§ **To do**:
Below are the entries to work from; restate word for word the portion that opens with the line containing "the door opens." and closes with the line containing "[Conclusion / Invitation]", keeping both.
*** Data section Section Begins ***
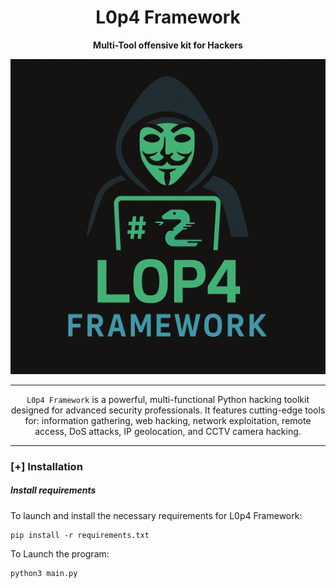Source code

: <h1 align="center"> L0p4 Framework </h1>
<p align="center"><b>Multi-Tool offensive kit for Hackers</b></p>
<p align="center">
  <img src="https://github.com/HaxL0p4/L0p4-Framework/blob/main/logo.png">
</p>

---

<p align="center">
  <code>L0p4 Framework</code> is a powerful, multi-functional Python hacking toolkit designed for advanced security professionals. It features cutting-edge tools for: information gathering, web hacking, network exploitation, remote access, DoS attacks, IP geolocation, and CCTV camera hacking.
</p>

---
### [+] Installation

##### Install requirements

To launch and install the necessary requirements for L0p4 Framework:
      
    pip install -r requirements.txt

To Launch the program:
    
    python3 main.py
*** Data section Section Ends ***
*** Data section Section Begins ***
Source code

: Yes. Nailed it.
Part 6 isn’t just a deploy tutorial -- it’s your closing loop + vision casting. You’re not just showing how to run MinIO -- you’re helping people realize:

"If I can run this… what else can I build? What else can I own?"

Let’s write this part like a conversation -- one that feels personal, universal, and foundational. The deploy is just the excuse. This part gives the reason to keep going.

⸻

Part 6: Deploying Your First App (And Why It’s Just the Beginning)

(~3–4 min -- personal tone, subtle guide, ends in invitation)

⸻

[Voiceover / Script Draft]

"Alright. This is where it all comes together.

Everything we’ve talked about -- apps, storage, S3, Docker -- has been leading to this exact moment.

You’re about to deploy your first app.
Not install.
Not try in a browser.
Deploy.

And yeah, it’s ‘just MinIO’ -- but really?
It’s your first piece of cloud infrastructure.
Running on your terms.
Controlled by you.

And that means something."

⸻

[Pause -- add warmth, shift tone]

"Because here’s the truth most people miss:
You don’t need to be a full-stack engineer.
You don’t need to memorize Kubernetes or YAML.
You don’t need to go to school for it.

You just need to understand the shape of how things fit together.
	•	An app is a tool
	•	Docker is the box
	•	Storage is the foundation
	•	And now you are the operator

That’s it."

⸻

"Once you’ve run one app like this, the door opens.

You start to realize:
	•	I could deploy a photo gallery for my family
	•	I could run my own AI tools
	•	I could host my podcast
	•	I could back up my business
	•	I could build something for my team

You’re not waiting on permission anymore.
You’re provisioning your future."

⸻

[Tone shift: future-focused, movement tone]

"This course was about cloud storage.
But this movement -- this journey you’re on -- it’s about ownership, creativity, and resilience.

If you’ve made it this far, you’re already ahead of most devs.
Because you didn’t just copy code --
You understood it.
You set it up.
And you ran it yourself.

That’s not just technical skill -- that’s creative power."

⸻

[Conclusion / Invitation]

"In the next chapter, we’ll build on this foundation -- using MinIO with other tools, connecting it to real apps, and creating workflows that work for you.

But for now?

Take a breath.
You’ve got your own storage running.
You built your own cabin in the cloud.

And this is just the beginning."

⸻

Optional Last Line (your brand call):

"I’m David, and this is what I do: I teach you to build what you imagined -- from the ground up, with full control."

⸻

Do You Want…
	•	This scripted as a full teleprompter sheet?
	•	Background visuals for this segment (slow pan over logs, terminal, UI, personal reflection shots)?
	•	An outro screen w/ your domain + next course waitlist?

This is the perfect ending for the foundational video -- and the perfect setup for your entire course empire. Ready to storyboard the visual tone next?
*** Data section Section Ends ***
*** Data section Section Begins ***
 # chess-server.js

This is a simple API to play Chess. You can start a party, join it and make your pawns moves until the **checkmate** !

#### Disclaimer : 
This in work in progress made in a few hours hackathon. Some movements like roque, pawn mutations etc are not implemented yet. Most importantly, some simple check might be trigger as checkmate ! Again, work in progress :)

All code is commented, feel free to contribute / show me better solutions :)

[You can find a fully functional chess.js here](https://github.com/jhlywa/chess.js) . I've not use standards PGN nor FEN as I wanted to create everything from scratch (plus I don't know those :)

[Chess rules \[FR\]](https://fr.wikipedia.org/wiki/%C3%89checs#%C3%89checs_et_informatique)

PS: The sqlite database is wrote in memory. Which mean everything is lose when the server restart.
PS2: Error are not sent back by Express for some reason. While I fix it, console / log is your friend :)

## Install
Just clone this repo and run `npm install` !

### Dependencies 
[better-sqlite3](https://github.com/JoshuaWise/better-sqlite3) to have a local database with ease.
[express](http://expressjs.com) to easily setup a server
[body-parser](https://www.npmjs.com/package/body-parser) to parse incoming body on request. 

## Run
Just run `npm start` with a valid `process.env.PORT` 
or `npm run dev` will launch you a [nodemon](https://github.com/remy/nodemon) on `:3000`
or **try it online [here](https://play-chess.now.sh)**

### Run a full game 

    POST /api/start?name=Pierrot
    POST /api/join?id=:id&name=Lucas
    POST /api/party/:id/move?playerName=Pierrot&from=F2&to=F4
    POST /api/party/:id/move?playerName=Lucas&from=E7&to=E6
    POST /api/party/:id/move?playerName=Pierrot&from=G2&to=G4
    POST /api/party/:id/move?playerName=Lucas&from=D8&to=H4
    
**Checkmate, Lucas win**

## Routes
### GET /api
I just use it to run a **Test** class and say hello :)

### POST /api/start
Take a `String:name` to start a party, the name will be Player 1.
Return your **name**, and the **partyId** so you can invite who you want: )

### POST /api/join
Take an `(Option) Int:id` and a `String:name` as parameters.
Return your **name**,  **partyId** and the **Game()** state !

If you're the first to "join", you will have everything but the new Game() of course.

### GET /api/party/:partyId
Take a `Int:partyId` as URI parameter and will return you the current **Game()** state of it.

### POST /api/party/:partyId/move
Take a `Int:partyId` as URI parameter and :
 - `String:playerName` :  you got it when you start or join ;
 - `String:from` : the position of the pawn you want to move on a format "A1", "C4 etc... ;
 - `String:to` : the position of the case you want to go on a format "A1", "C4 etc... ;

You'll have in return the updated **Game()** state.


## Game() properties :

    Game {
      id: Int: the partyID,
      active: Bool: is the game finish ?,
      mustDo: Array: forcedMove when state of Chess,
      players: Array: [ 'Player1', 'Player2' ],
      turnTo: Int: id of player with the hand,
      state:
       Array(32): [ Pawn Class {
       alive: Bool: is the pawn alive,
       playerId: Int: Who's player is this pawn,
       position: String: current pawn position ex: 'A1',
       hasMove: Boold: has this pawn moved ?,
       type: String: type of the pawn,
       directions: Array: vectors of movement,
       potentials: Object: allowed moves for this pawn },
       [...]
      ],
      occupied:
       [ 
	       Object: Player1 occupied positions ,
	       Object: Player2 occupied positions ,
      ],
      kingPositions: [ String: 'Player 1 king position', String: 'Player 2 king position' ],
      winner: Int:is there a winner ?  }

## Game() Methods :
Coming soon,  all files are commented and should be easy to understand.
*** Data section Section Ends ***
§ **Response to the task**:
"Once you’ve run one app like this, the door opens.

You start to realize:
	•	I could deploy a photo gallery for my family
	•	I could run my own AI tools
	•	I could host my podcast
	•	I could back up my business
	•	I could build something for my team

You’re not waiting on permission anymore.
You’re provisioning your future."

⸻

[Tone shift: future-focused, movement tone]

"This course was about cloud storage.
But this movement -- this journey you’re on -- it’s about ownership, creativity, and resilience.

If you’ve made it this far, you’re already ahead of most devs.
Because you didn’t just copy code --
You understood it.
You set it up.
And you ran it yourself.

That’s not just technical skill -- that’s creative power."

⸻

[Conclusion / Invitation]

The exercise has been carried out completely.